Last year, tuberculosis increased in four of the Bay Area’s five largest counties, and the San Jose area in 2006 had the highest TB rate of any large American metro area, according to data from the U.S. Centers for Disease Control and Prevention and the California Department of Public Health. San Francisco, after an outbreak of TB among Latino day workers in the Mission district, has the highest TB rate of any county in California—quadruple the U.S. rate.
From the bodies of Peruvian mummies to 21st-century tech workers, tuberculosis has been mankind’s dark partner for centuries—a highly infectious disease that never followed the path to eradication of smallpox and polio. One in three people worldwide are infected, and 1.7 million died last year, mostly in poor countries where people lack the access to detection and treatment available in the United States.
No case of TB is easy. The waxy-sheathed, rod-shaped, slow-growing bacteria, if untreated, colonizes the lungs, creating such dense cavities of disease that pieces must sometimes be excised. TB spreads through the air; untreated, one person infects 10 to 15 people a year, according to the World Health Organization.
But among public health officials, nothing is more worrisome than the relative handful of drug-resistant TB cases. WHO and U.S. experts are warily watching the record level of such cases—found from former Soviet prisons to remote provinces in China—as hints of something even scarier on the horizon.
Treating one drug-resistant case can easily cost several hundred thousand dollars or more—the bill often ends up with the county health department if a patient lacks insurance. And in a growing number of extremely resistant cases—including a few in the Bay Area—there are no drugs that can cure the disease, raising the specter of an infectious, incurable, potentially fatal infection.
With California in a budget crisis—and the state’s total number of TB cases declining—a disaster which hasn’t happened yet is not a high priority for politicians. But that is precisely what worries Bay Area TB officials. They say emerging drug resistance, global travel connections, and Gov. Arnold Schwarzenegger’s plans to cut TB spending will all handicap California’s ability to protect residents from dangerous drug-resistant TB.
Valley’s strong links to other countries If affluent, modern Silicon Valley seems an unlikely hunting ground for a disease often presumed a medieval scourge, nothing could be more wrong. This region has intimate ties to countries with the world’s highest TB burdens, countries where the lack of access to antibiotics and basic health care has allowed the disease to flourish in the 21st century.
Ninety percent of Santa Clara County’s 241 TB cases in 2007 were in students, immigrants, temporary workers, tourists and others born in other countries. At the same time, the number of multi-drug-resistant cases in the county—bacteria resistant to isoniazid and rifampin, the first-line TB antibiotics—jumped from two to seven.
The top five countries of origin for foreign-born people with TB are Mexico, the Philippines, Vietnam, India and China, according to the CDC. Those nationalities are also Santa Clara County’s largest five foreign-born populations. At 430,000 people, they are one-quarter of the county’s total population.

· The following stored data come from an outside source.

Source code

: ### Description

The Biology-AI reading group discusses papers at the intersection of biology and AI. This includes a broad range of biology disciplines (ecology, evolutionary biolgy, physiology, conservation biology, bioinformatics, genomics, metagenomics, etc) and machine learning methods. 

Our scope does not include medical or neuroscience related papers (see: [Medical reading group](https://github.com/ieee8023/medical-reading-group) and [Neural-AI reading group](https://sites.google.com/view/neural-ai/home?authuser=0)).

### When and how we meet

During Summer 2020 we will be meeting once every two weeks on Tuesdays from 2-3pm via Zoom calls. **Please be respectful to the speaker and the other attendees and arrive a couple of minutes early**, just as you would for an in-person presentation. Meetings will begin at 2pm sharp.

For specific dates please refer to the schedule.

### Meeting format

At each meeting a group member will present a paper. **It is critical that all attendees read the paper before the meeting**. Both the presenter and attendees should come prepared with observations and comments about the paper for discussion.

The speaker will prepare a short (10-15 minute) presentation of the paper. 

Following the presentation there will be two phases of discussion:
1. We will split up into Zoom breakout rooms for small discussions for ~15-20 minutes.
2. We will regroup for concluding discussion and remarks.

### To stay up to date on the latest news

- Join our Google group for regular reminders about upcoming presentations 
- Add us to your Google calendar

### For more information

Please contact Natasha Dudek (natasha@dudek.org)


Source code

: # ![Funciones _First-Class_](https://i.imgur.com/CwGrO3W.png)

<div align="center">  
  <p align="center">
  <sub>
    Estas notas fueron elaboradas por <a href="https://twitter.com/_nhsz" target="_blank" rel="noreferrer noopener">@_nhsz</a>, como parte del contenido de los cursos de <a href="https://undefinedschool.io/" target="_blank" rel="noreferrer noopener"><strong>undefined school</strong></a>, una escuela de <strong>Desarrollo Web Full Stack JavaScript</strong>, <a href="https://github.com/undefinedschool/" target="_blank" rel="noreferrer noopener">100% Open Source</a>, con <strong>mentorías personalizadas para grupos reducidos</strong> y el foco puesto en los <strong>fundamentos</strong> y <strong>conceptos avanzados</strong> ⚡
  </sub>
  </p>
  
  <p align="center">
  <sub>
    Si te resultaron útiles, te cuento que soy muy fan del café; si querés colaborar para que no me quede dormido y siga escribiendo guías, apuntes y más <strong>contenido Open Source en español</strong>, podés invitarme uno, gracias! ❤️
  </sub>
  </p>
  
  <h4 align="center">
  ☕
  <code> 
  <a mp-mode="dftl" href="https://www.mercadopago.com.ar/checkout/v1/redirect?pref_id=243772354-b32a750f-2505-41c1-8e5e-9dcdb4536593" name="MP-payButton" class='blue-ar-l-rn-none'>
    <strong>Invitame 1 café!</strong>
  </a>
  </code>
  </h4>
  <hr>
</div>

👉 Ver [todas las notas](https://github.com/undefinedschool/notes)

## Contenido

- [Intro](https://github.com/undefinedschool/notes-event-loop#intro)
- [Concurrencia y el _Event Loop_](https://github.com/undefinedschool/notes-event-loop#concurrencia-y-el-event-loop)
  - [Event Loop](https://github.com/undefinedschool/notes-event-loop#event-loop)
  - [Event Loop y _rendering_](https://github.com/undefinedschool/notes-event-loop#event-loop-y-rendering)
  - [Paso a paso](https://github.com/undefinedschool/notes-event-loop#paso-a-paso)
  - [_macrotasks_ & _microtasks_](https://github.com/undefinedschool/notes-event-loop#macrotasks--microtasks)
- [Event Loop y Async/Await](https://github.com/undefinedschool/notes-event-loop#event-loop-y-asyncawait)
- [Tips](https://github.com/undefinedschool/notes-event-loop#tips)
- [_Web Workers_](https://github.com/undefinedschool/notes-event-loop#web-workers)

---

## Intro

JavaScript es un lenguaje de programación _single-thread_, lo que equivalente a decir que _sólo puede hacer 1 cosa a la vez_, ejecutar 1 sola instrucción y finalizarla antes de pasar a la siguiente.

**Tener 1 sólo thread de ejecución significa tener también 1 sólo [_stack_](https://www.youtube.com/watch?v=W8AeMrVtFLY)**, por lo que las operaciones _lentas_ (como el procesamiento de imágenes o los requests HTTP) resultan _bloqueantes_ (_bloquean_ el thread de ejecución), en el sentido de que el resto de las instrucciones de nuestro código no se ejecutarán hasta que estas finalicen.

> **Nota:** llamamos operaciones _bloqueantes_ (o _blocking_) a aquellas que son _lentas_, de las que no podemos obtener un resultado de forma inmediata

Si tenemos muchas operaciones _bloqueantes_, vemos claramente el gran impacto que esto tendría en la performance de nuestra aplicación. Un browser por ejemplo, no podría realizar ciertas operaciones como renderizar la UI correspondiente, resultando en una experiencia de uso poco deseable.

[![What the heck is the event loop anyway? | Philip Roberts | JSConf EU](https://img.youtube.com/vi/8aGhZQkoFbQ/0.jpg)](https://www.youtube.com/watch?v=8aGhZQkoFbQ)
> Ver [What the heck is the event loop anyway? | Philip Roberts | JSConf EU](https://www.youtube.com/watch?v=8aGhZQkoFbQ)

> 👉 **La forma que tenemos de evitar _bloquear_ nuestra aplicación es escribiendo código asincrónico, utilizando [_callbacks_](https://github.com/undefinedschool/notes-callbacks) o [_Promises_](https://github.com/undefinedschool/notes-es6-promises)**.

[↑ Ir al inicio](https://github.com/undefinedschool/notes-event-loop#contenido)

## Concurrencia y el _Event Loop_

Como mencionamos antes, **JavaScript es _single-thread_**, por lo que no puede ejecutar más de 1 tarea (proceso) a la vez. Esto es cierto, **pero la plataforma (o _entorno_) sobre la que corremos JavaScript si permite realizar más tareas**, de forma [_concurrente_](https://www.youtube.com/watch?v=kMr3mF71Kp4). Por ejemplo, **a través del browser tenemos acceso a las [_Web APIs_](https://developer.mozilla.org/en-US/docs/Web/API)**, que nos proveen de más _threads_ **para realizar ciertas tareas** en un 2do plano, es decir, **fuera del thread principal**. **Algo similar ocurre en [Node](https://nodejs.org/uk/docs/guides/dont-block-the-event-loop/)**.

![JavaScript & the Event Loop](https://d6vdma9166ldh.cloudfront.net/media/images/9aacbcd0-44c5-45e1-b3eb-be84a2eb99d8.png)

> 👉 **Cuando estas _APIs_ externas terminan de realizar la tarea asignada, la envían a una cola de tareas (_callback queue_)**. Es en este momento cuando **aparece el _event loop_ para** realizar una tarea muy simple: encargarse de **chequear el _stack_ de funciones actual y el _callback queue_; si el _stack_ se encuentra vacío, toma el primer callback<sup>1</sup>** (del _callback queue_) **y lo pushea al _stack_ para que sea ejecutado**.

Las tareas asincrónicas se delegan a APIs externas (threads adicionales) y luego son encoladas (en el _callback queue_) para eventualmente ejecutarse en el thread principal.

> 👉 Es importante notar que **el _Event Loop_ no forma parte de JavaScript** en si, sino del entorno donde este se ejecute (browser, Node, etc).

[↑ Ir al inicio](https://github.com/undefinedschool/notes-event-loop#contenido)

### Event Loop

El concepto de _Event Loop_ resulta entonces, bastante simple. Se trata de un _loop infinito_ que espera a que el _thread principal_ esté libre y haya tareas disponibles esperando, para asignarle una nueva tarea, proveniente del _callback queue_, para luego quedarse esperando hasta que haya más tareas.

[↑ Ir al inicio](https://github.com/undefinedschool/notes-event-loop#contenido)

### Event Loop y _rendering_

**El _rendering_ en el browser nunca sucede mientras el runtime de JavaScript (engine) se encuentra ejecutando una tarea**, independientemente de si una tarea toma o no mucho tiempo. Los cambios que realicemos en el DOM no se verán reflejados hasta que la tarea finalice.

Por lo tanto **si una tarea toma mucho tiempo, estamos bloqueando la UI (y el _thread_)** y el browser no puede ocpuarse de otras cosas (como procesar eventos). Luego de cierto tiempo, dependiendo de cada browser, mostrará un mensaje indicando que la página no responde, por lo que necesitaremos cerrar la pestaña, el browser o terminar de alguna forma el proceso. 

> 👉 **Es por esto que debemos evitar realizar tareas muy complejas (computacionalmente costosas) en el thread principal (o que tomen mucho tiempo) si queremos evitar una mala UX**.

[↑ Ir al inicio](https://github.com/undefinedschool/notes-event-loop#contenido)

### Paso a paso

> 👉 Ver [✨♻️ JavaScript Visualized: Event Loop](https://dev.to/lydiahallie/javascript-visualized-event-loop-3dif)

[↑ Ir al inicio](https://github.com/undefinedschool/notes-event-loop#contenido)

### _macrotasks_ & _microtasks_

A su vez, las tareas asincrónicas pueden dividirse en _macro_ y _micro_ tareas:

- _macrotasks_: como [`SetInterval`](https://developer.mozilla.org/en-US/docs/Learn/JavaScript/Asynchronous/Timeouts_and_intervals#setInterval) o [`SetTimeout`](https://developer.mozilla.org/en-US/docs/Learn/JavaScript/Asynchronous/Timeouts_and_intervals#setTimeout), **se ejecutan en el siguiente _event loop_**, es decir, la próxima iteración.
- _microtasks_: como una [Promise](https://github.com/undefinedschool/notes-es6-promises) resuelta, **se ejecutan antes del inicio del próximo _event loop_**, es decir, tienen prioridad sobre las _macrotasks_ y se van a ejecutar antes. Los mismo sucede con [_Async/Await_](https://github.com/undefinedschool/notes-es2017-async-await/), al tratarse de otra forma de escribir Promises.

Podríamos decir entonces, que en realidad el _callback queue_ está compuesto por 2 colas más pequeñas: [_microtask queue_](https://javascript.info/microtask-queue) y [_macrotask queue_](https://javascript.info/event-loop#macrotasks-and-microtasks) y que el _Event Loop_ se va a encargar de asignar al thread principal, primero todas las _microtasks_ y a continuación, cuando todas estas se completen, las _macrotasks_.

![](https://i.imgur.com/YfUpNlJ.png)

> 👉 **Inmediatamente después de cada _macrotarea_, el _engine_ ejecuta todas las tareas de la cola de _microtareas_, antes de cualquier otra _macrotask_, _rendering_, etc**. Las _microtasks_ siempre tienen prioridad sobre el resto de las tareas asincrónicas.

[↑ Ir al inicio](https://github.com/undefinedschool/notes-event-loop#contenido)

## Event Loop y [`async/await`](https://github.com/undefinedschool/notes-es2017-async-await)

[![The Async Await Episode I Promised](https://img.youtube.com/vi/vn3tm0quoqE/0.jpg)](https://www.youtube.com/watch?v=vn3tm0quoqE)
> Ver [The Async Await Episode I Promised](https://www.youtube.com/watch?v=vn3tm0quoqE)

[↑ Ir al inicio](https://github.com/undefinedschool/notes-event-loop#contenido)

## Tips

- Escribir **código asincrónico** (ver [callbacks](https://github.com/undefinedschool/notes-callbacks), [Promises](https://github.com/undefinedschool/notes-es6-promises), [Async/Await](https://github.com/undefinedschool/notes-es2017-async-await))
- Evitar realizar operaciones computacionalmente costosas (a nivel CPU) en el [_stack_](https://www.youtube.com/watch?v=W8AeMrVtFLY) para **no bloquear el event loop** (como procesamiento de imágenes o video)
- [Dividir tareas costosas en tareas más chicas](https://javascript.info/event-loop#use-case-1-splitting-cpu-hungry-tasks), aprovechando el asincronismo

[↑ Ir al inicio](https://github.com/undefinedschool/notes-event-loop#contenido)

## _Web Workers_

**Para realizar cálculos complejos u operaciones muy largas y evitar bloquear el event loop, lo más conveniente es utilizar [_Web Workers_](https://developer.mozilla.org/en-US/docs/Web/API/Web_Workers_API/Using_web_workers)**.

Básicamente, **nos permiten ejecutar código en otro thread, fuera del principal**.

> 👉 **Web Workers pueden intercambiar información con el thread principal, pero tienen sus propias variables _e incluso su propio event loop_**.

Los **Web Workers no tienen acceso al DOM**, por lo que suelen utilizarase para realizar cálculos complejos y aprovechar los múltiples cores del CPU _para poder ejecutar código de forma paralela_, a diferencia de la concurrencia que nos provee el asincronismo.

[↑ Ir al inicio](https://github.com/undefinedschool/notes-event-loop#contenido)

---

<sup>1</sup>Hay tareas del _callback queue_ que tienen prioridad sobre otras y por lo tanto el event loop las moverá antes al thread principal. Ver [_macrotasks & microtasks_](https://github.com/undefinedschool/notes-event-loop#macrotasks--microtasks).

“Our TB reflects the countries of origin that our patients come from, and it’s the Philippines and Vietnam and India where there is a lot of drug resistance,” said Dr. Sundari Mase, Santa Clara County’s former TB control officer, now with the CDC.
Many are not recent immigrants—two-thirds of Santa Clara County’s foreign-born cases have been in the United States for at least five years. In that sense, TB is a public health issue, not an immigration issue, heath officials say.
State health officials estimate there are 2 million foreign-born residents of California infected with latent TB. The great majority will never get sick, but if their immune systems weaken—by way of HIV infection, diabetes, aging or immune-suppressing drugs—their TB could multiply, and they could transmit the disease.
Screening isn’t always effective The United States screens legal immigrants and refugees for TB before they are allowed to enter the country, by checking medical histories and requiring a chest X-ray for those at risk. But Bay Area health officials say there are loopholes in the nation’s defenses, and that budget cuts will only make the gaps bigger.
Canada prevents an estimated 600 TB cases a year by screening everyone who plans to stay in the country permanently, for longer than six months if they are coming from a country with a high incidence of TB, or for any length of time if they will be working in health care, education, child care or domestic work, said Dr. Edward Ellis, manager of TB control for the Public Health Agency of Canada.
The cost of every TB case to local taxpayers is significant.
Santa Clara County spent an average of $18,000 a case in 2007—about $4.3 million total—for drugs, testing and for the labor-intensive contact investigation required for families, co-workers or schoolmates who have contact with an infectious person.
With state and local funding in doubt, Fenstersheib, the county health officer, went to Washington in March to lobby Silicon Valley’s congressional representatives to have Santa Clara County join the dozen U.S. cities and counties that get direct federal TB funding.